_Listed entries_:
***

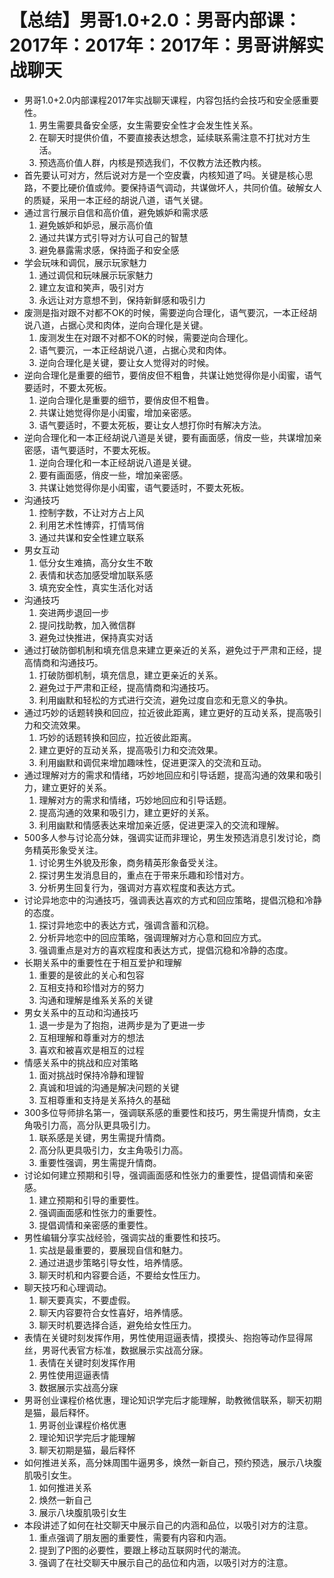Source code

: # 【总结】男哥1.0+2.0：男哥内部课：2017年：2017年：2017年：男哥讲解实战聊天

-   男哥1.0+2.0内部课程2017年实战聊天课程，内容包括约会技巧和安全感重要性。
    1.  男生需要具备安全感，女生需要安全性才会发生性关系。
    2.  在聊天时提供价值，不要直接表达想念，延续联系需注意不打扰对方生活。
    3.  预选高价值人群，内核是预选我们，不仅教方法还教内核。
-   首先要认可对方，然后说对方是一个空皮囊，内核知道了吗。关键是核心思路，不要比硬价值或帅。要保持语气调动，共谋做坏人，共同价值。破解女人的质疑，采用一本正经的胡说八道，语气关键。
-   通过言行展示自信和高价值，避免嫉妒和需求感
    1.  避免嫉妒和妒忌，展示高价值
    2.  通过共谋方式引导对方认可自己的智慧
    3.  避免暴露需求感，保持面子和安全感
-   学会玩味和调侃，展示玩家魅力
    1.  通过调侃和玩味展示玩家魅力
    2.  建立友谊和笑声，吸引对方
    3.  永远让对方意想不到，保持新鲜感和吸引力
-   废测是指对跟不对都不OK的时候，需要逆向合理化，语气要沉，一本正经胡说八道，占据心灵和肉体，逆向合理化是关键。
    1.  废测发生在对跟不对都不OK的时候，需要逆向合理化。
    2.  语气要沉，一本正经胡说八道，占据心灵和肉体。
    3.  逆向合理化是关键，要让女人觉得对的时候。
-   逆向合理化是重要的细节，要俏皮但不粗鲁，共谋让她觉得你是小闺蜜，语气要适时，不要太死板。
    1.  逆向合理化是重要的细节，要俏皮但不粗鲁。
    2.  共谋让她觉得你是小闺蜜，增加亲密感。
    3.  语气要适时，不要太死板，要让女人想打你时有解决方法。
-   逆向合理化和一本正经胡说八道是关键，要有画面感，俏皮一些，共谋增加亲密感，语气要适时，不要太死板。
    1.  逆向合理化和一本正经胡说八道是关键。
    2.  要有画面感，俏皮一些，增加亲密感。
    3.  共谋让她觉得你是小闺蜜，语气要适时，不要太死板。
-   沟通技巧
    1.  控制字数，不让对方占上风
    2.  利用艺术性博弈，打情骂俏
    3.  通过共谋和安全性建立联系
-   男女互动
    1.  低分女生难搞，高分女生不敢
    2.  表情和状态加感受增加联系感
    3.  填充安全性，真实生活化对话
-   沟通技巧
    1.  突进两步退回一步
    2.  提问找助教，加入微信群
    3.  避免过快推进，保持真实对话
-   通过打破防御机制和填充信息来建立更亲近的关系，避免过于严肃和正经，提高情商和沟通技巧。
    1.  打破防御机制，填充信息，建立更亲近的关系。
    2.  避免过于严肃和正经，提高情商和沟通技巧。
    3.  利用幽默和轻松的方式进行交流，避免过度自恋和无意义的争执。
-   通过巧妙的话题转换和回应，拉近彼此距离，建立更好的互动关系，提高吸引力和交流效果。
    1.  巧妙的话题转换和回应，拉近彼此距离。
    2.  建立更好的互动关系，提高吸引力和交流效果。
    3.  利用幽默和调侃来增加趣味性，促进更深入的交流和互动。
-   通过理解对方的需求和情绪，巧妙地回应和引导话题，提高沟通的效果和吸引力，建立更好的关系。
    1.  理解对方的需求和情绪，巧妙地回应和引导话题。
    2.  提高沟通的效果和吸引力，建立更好的关系。
    3.  利用幽默和情感表达来增加亲近感，促进更深入的交流和理解。
-   500多人参与讨论高分妹，强调实证而非理论，男生发预选消息引发讨论，商务精英形象受关注。
    1.  讨论男生外貌及形象，商务精英形象备受关注。
    2.  探讨男生发消息目的，重点在于带来乐趣和珍惜对方。
    3.  分析男生回复行为，强调对方喜欢程度和表达方式。
-   讨论异地恋中的沟通技巧，强调表达喜欢的方式和回应策略，提倡沉稳和冷静的态度。
    1.  探讨异地恋中的表达方式，强调含蓄和沉稳。
    2.  分析异地恋中的回应策略，强调理解对方心意和回应方式。
    3.  强调重点是对方的喜欢程度和表达方式，提倡沉稳和冷静的态度。
-   长期关系中的重要性在于相互爱护和理解
    1.  重要的是彼此的关心和包容
    2.  互相支持和珍惜对方的努力
    3.  沟通和理解是维系关系的关键
-   男女关系中的互动和沟通技巧
    1.  退一步是为了抱抱，进两步是为了更进一步
    2.  互相理解和尊重对方的想法
    3.  喜欢和被喜欢是相互的过程
-   情感关系中的挑战和应对策略
    1.  面对挑战时保持冷静和理智
    2.  真诚和坦诚的沟通是解决问题的关键
    3.  互相尊重和支持是关系持久的基础
-   300多位导师排名第一，强调联系感的重要性和技巧，男生需提升情商，女主角吸引力高，高分队更具吸引力。
    1.  联系感是关键，男生需提升情商。
    2.  高分队更具吸引力，女主角吸引力高。
    3.  重要性强调，男生需提升情商。
-   讨论如何建立预期和引导，强调画面感和性张力的重要性，提倡调情和亲密感。
    1.  建立预期和引导的重要性。
    2.  强调画面感和性张力的重要性。
    3.  提倡调情和亲密感的重要性。
-   男性编辑分享实战经验，强调实战的重要性和技巧。
    1.  实战是最重要的，要展现自信和魅力。
    2.  通过进退步策略引导女性，培养情感。
    3.  聊天时机和内容要合适，不要给女性压力。
-   聊天技巧和心理调动。
    1.  聊天要真实，不要虚假。
    2.  聊天内容要符合女性喜好，培养情感。
    3.  聊天时机要选择合适，避免给女性压力。
-   表情在关键时刻发挥作用，男性使用逗逼表情，摸摸头、抱抱等动作显得屌丝，男哥代表官方标准，数据展示实战高分寐。
    1.  表情在关键时刻发挥作用
    2.  男性使用逗逼表情
    3.  数据展示实战高分寐
-   男哥创业课程价格优惠，理论知识学完后才能理解，助教微信联系，聊天初期是猫，最后释怀。
    1.  男哥创业课程价格优惠
    2.  理论知识学完后才能理解
    3.  聊天初期是猫，最后释怀
-   如何推进关系，高分妹周围牛逼男多，焕然一新自己，预约预选，展示八块腹肌吸引女生。
    1.  如何推进关系
    2.  焕然一新自己
    3.  展示八块腹肌吸引女生
-   本段讲述了如何在社交聊天中展示自己的内涵和品位，以吸引对方的注意。
    1.  重点强调了朋友圈的重要性，需要有内容和内涵。
    2.  提到了P图的必要性，要跟上移动互联网时代的潮流。
    3.  强调了在社交聊天中展示自己的品位和内涵，以吸引对方的注意。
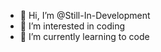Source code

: - 👋 Hi, I’m @Still-In-Development
- 👀 I’m interested in coding
- 🌱 I’m currently learning to code


<!---
Still-In-Development/Still-In-Development is a ✨ special ✨ repository because its `README.md` (this file) appears on your GitHub profile.
You can click the Preview link to take a look at your changes.
--->
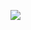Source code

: ![](https://github.com/prrdee/dream-broker-assignment/workflows/DB%20Programming%20Assignment%20CI/badge.svg)
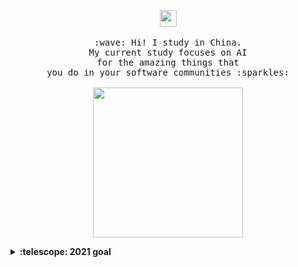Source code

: <p align="center">
  <img src="https://user-images.githubusercontent.com/5679180/79618120-0daffb80-80be-11ea-819e-d2b0fa904d07.gif" width="27px">
  <br><br>
  <samp>
    :wave: Hi! I study in China.
    <br>My current study focuses on AI 
      <br><em></em> for the amazing things that
    <br>you do in your software communities :sparkles:<br><br>
    <img src="https://i.imgur.com/kdKhgx6.gif" width="240px" align="center">
  </samp>
</p>

<details>
  <summary><b>:telescope: 2021 goal</b></summary>
  I want to be a better one who love AI in deed!Wish me!
</details>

***

_How to complete this task_:
The whole listing above is to be repeated exactly, apart from its pictures.

_Output of the task_:
Source code

: # 【总结】男哥1.0+2.0：男哥内部课：2017年：2017年：2017年：男哥讲解实战聊天

-   男哥1.0+2.0内部课程2017年实战聊天课程，内容包括约会技巧和安全感重要性。
    1.  男生需要具备安全感，女生需要安全性才会发生性关系。
    2.  在聊天时提供价值，不要直接表达想念，延续联系需注意不打扰对方生活。
    3.  预选高价值人群，内核是预选我们，不仅教方法还教内核。
-   首先要认可对方，然后说对方是一个空皮囊，内核知道了吗。关键是核心思路，不要比硬价值或帅。要保持语气调动，共谋做坏人，共同价值。破解女人的质疑，采用一本正经的胡说八道，语气关键。
-   通过言行展示自信和高价值，避免嫉妒和需求感
    1.  避免嫉妒和妒忌，展示高价值
    2.  通过共谋方式引导对方认可自己的智慧
    3.  避免暴露需求感，保持面子和安全感
-   学会玩味和调侃，展示玩家魅力
    1.  通过调侃和玩味展示玩家魅力
    2.  建立友谊和笑声，吸引对方
    3.  永远让对方意想不到，保持新鲜感和吸引力
-   废测是指对跟不对都不OK的时候，需要逆向合理化，语气要沉，一本正经胡说八道，占据心灵和肉体，逆向合理化是关键。
    1.  废测发生在对跟不对都不OK的时候，需要逆向合理化。
    2.  语气要沉，一本正经胡说八道，占据心灵和肉体。
    3.  逆向合理化是关键，要让女人觉得对的时候。
-   逆向合理化是重要的细节，要俏皮但不粗鲁，共谋让她觉得你是小闺蜜，语气要适时，不要太死板。
    1.  逆向合理化是重要的细节，要俏皮但不粗鲁。
    2.  共谋让她觉得你是小闺蜜，增加亲密感。
    3.  语气要适时，不要太死板，要让女人想打你时有解决方法。
-   逆向合理化和一本正经胡说八道是关键，要有画面感，俏皮一些，共谋增加亲密感，语气要适时，不要太死板。
    1.  逆向合理化和一本正经胡说八道是关键。
    2.  要有画面感，俏皮一些，增加亲密感。
    3.  共谋让她觉得你是小闺蜜，语气要适时，不要太死板。
-   沟通技巧
    1.  控制字数，不让对方占上风
    2.  利用艺术性博弈，打情骂俏
    3.  通过共谋和安全性建立联系
-   男女互动
    1.  低分女生难搞，高分女生不敢
    2.  表情和状态加感受增加联系感
    3.  填充安全性，真实生活化对话
-   沟通技巧
    1.  突进两步退回一步
    2.  提问找助教，加入微信群
    3.  避免过快推进，保持真实对话
-   通过打破防御机制和填充信息来建立更亲近的关系，避免过于严肃和正经，提高情商和沟通技巧。
    1.  打破防御机制，填充信息，建立更亲近的关系。
    2.  避免过于严肃和正经，提高情商和沟通技巧。
    3.  利用幽默和轻松的方式进行交流，避免过度自恋和无意义的争执。
-   通过巧妙的话题转换和回应，拉近彼此距离，建立更好的互动关系，提高吸引力和交流效果。
    1.  巧妙的话题转换和回应，拉近彼此距离。
    2.  建立更好的互动关系，提高吸引力和交流效果。
    3.  利用幽默和调侃来增加趣味性，促进更深入的交流和互动。
-   通过理解对方的需求和情绪，巧妙地回应和引导话题，提高沟通的效果和吸引力，建立更好的关系。
    1.  理解对方的需求和情绪，巧妙地回应和引导话题。
    2.  提高沟通的效果和吸引力，建立更好的关系。
    3.  利用幽默和情感表达来增加亲近感，促进更深入的交流和理解。
-   500多人参与讨论高分妹，强调实证而非理论，男生发预选消息引发讨论，商务精英形象受关注。
    1.  讨论男生外貌及形象，商务精英形象备受关注。
    2.  探讨男生发消息目的，重点在于带来乐趣和珍惜对方。
    3.  分析男生回复行为，强调对方喜欢程度和表达方式。
-   讨论异地恋中的沟通技巧，强调表达喜欢的方式和回应策略，提倡沉稳和冷静的态度。
    1.  探讨异地恋中的表达方式，强调含蓄和沉稳。
    2.  分析异地恋中的回应策略，强调理解对方心意和回应方式。
    3.  强调重点是对方的喜欢程度和表达方式，提倡沉稳和冷静的态度。
-   长期关系中的重要性在于相互爱护和理解
    1.  重要的是彼此的关心和包容
    2.  互相支持和珍惜对方的努力
    3.  沟通和理解是维系关系的关键
-   男女关系中的互动和沟通技巧
    1.  退一步是为了抱抱，进两步是为了更进一步
    2.  互相理解和尊重对方的想法
    3.  喜欢和被喜欢是相互的过程
-   情感关系中的挑战和应对策略
    1.  面对挑战时保持冷静和理智
    2.  真诚和坦诚的沟通是解决问题的关键
    3.  互相尊重和支持是关系持久的基础
-   300多位导师排名第一，强调联系感的重要性和技巧，男生需提升情商，女主角吸引力高，高分队更具吸引力。
    1.  联系感是关键，男生需提升情商。
    2.  高分队更具吸引力，女主角吸引力高。
    3.  重要性强调，男生需提升情商。
-   讨论如何建立预期和引导，强调画面感和性张力的重要性，提倡调情和亲密感。
    1.  建立预期和引导的重要性。
    2.  强调画面感和性张力的重要性。
    3.  提倡调情和亲密感的重要性。
-   男性编辑分享实战经验，强调实战的重要性和技巧。
    1.  实战是最重要的，要展现自信和魅力。
    2.  通过进退步策略引导女性，培养情感。
    3.  聊天时机和内容要合适，不要给女性压力。
-   聊天技巧和心理调动。
    1.  聊天要真实，不要虚假。
    2.  聊天内容要符合女性喜好，培养情感。
    3.  聊天时机要选择合适，避免给女性压力。
-   表情在关键时刻发挥作用，男性使用逗逼表情，摸摸头、抱抱等动作显得屌丝，男哥代表官方标准，数据展示实战高分寐。
    1.  表情在关键时刻发挥作用
    2.  男性使用逗逼表情
    3.  数据展示实战高分寐
-   男哥创业课程价格优惠，理论知识学完后才能理解，助教微信联系，聊天初期是猫，最后释怀。
    1.  男哥创业课程价格优惠
    2.  理论知识学完后才能理解
    3.  聊天初期是猫，最后释怀
-   如何推进关系，高分妹周围牛逼男多，焕然一新自己，预约预选，展示八块腹肌吸引女生。
    1.  如何推进关系
    2.  焕然一新自己
    3.  展示八块腹肌吸引女生
-   本段讲述了如何在社交聊天中展示自己的内涵和品位，以吸引对方的注意。
    1.  重点强调了朋友圈的重要性，需要有内容和内涵。
    2.  提到了P图的必要性，要跟上移动互联网时代的潮流。
    3.  强调了在社交聊天中展示自己的品位和内涵，以吸引对方的注意。
Source code

: - 👋 Hi, I’m @Still-In-Development
- 👀 I’m interested in coding
- 🌱 I’m currently learning to code


<!---
Still-In-Development/Still-In-Development is a ✨ special ✨ repository because its `README.md` (this file) appears on your GitHub profile.
You can click the Preview link to take a look at your changes.
--->
Source code

: ![](https://github.com/prrdee/dream-broker-assignment/workflows/DB%20Programming%20Assignment%20CI/badge.svg)
Source code

: <p align="center">
  <img src="https://user-images.githubusercontent.com/5679180/79618120-0daffb80-80be-11ea-819e-d2b0fa904d07.gif" width="27px">
  <br><br>
  <samp>
    :wave: Hi! I study in China.
    <br>My current study focuses on AI 
      <br><em></em> for the amazing things that
    <br>you do in your software communities :sparkles:<br><br>
    <img src="https://i.imgur.com/kdKhgx6.gif" width="240px" align="center">
  </samp>
</p>

<details>
  <summary><b>:telescope: 2021 goal</b></summary>
  I want to be a better one who love AI in deed!Wish me!
</details>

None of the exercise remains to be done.